For particular conjugations81 the following is to be mentioned. The auxiliary is treated just as it is today, except that he spelled it sim instead of sem; in the future tense he put bódem in the first place, bóm in the second, unlike Pohlin.82 From Pohlin he took over the imperative for 3rd pers. sing., but he himself added forms for 1st pers. sing. (Bodi len ali priden, nič mi ne pomaga).83 He also accepted the imperative for 3rd pers. dual, but not Gutsman's for 3rd pers. pl.; he considered the forms with bi to be definite84 and regretted that the gerunds were in decline (those ending in -v already dead, those in -č being rejected). It is characteristic that Kopitar did not quote the passive forms, tenses, moods, etc., except the participle ending in -n/-t.85 He did not express his opinion on the passive at all, although its usage had been under a rather strong Germanizing influence.86 However, he noticed the difference between the participles in -l and -n/-t: the former can only be used predicatively87 and not attributively. He determined supine vs. infinitive. After Bohorič he was the first to register it.
The main part of Kopitar's treatment of verbs (besides the aspect) is the extensive morphophonemic treatment according to the present tense orders. The present tense form of the verb is, to a large extent, really indicative for the formation of other verbal forms. Nevertheless, the infinitive base often has to be referred to (just as in cases when the starting point is the infinitive stem).

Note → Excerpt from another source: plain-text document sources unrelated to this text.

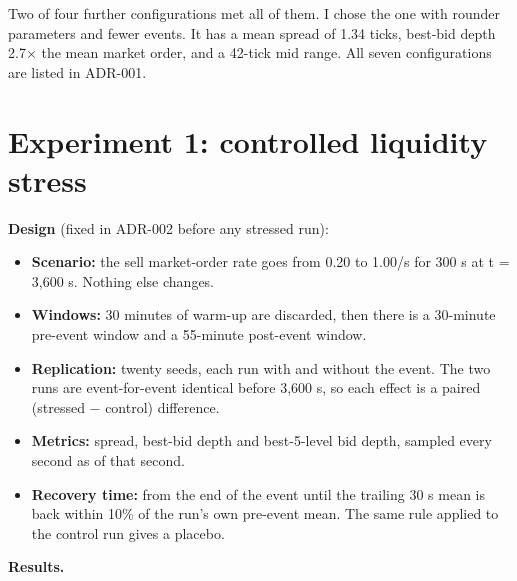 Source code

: \documentclass[11pt]{article}
\providecommand{\tightlist}{\setlength{\itemsep}{0pt}\setlength{\parskip}{0pt}}
\begin{document}
Two of four further configurations met all of them. I chose the one
with rounder parameters and fewer events. It has a mean spread of 1.34
ticks, best-bid depth 2.7× the mean market order, and a 42-tick mid
range. All seven configurations are listed in
ADR-001.

\hypertarget{experiment-1-controlled-liquidity-stress}{%
\section{Experiment 1: controlled liquidity stress}\label{experiment-1-controlled-liquidity-stress}}

\textbf{Design} (fixed in ADR-002 before any stressed run):

\begin{itemize}
\tightlist
\item
  \textbf{Scenario:} the sell market-order rate goes from 0.20 to 1.00/s for
  300 s at t = 3,600 s. Nothing else changes.
\item
  \textbf{Windows:} 30 minutes of warm-up are discarded, then there is a
  30-minute pre-event window and a 55-minute post-event window.
\item
  \textbf{Replication:} twenty seeds, each run with and without the event.
  The two runs are event-for-event identical before 3,600 s, so each
  effect is a paired (stressed − control) difference.
\item
  \textbf{Metrics:} spread, best-bid depth and best-5-level bid depth, sampled
  every second as of that second.
\item
  \textbf{Recovery time:} from the end of the event until the trailing 30 s
  mean is back within 10\% of the run's own pre-event mean. The same rule
  applied to the control run gives a placebo.
\end{itemize}

\textbf{Results.}
\end{document}
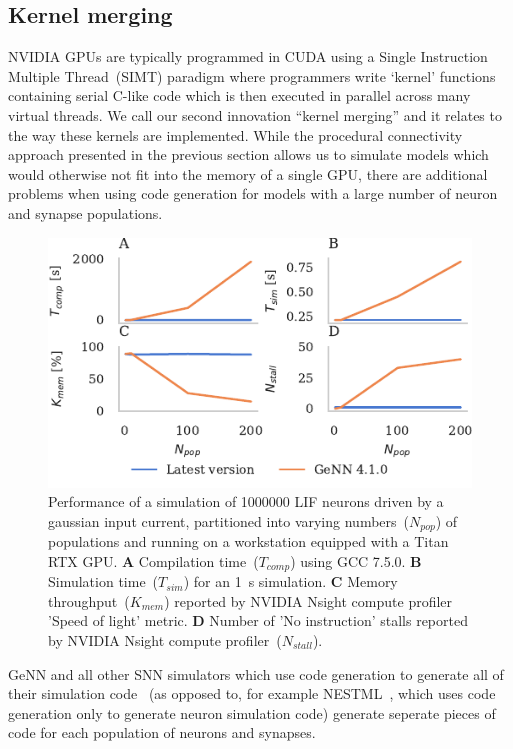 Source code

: \documentclass[9pt,twocolumn,twoside,lineno]{pnas-new}
\begin{document}
\subsection*{Kernel merging}
NVIDIA GPUs are typically programmed in CUDA using a Single Instruction Multiple Thread~(SIMT) paradigm where programmers write `kernel' functions containing serial C-like code which is then executed in parallel across many virtual threads.
We call our second innovation ``kernel merging'' and it relates to the way these kernels are implemented.
While the procedural connectivity approach presented in the previous section allows us to simulate models which would otherwise not fit into the memory of a single GPU, there are additional problems when using code generation for models with a large number of neuron and synapse populations.
%
\begin{figure}
    \centering
    \includegraphics{figures/merging_scaling}
    \caption{Performance of a simulation of \num{1000000} LIF neurons driven by a gaussian input current, partitioned into varying numbers~($N_{pop}$) of populations and running on a workstation equipped with a Titan RTX GPU.
    \textbf{A} Compilation time~($T_{comp}$) using GCC 7.5.0.
    \textbf{B} Simulation time~($T_{sim}$) for an \SI{1}{\second} simulation.
    \textbf{C} Memory throughput~($K_{mem}$) reported by NVIDIA Nsight compute profiler 'Speed of light' metric.
    \textbf{D} Number of 'No instruction' stalls reported by NVIDIA Nsight compute profiler~($N_{stall}$).}
    \label{fig:merging_scaling}
\end{figure}
%
GeNN and all other SNN simulators which use code generation to generate all of their simulation code~\citep{Blundell2018} (as opposed to, for example NESTML~\citep{Plotnikov2016}, which uses code generation only to generate neuron simulation code) generate seperate pieces of code for each population of neurons and synapses.
\end{document}
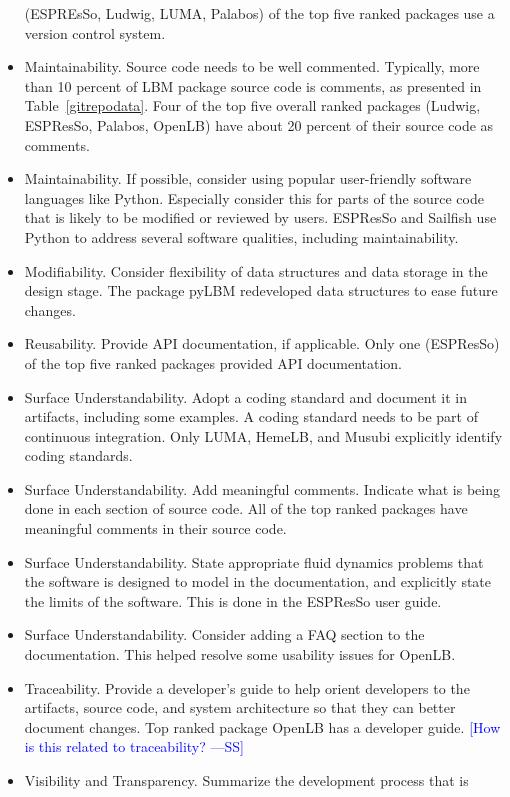 \documentclass[final, 3p, times, authoryear]{elsarticle}
\newcommand{\authornote}[3]{\textcolor{#1}{[#3 ---#2]}}
\newcommand{\authornote}[3]{}
\newcommand{\wss}[1]{\authornote{blue}{SS}{#1}} %
\begin{document}
\begin{itemize}
	(ESPREsSo, Ludwig, LUMA, Palabos) of the top five ranked packages use a
	version control system.
	\item Maintainability. Source code needs to be well commented. Typically,
	more than 10 percent of LBM package source code is comments, as presented in
	Table~\ref{gitrepodata}. Four of the top five overall ranked packages
	(Ludwig, ESPResSo, Palabos, OpenLB) have about 20 percent of their source
	code as comments.
	\item Maintainability. If possible, consider using popular user-friendly
	software languages like Python. Especially consider this for parts of the
	source code that is likely to be modified or reviewed by users. ESPResSo and
	Sailfish use Python to address several software qualities, including
	maintainability.
	\item Modifiability. Consider flexibility of data structures and data
	storage in the design stage. The package pyLBM redeveloped data structures
	to ease future changes.
	\item Reusability. Provide API documentation, if applicable. Only one
	(ESPResSo) of the top five ranked packages provided API documentation.
	\item Surface Understandability. Adopt a coding standard and document it in
	artifacts, including some examples. A coding standard needs to be part of
	continuous integration. Only LUMA, HemeLB, and Musubi explicitly identify
	coding standards. 
	\item Surface Understandability. Add meaningful comments. Indicate what is
	being done in each section of source code. All of the top ranked packages
	have meaningful comments in their source code.
	\item Surface Understandability. State appropriate fluid dynamics problems
	that the software is designed to model in the documentation, and explicitly
	state the limits of the software. This is done in the ESPResSo user guide. 
	\item Surface Understandability. Consider adding a FAQ section to the
	documentation. This helped resolve some usability issues for OpenLB.
	\item Traceability. Provide a developer's guide to help orient developers to
	the artifacts, source code, and system architecture so that they can better
	document changes. Top ranked package OpenLB has a developer guide. \wss{How
	is this related to traceability?}
	\item Visibility and Transparency. Summarize the development process that is

\end{itemize}
\end{document}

The verbs in -am do not present a problem as their infinitive also ends in -ati. But complications appear when dealing with verbs in -ém, because on the one hand the athematic verbs had to be separated from the rest (Kopitar grasped them with the ending -em, whereas the athematic verbs belonging to the verbs in -am are characterized by tonemicity [dám—konč[UNK]m], but Kopitar did not know the tonemicity), while they also differed among themselves on the other hand: some had the theme φ in the infinitive, the others had a vowel theme, e.g., -a- as a rule (jém/jésti, grizem/gristi—berem/brati). Kopitar was partly inclined to think that in the infinitive all the verbs should be thematic (hence his griziti, although he knew this was not in use).88 The verbs in -em preceded by j presented even more difficulties (Kopitar took into account the sound preceding jem, namely whether it was a V or a C).89 The boundary between thematic and athematic infinitives was not always clearly defined (nor is it today): klati, orati—koljem, orjem.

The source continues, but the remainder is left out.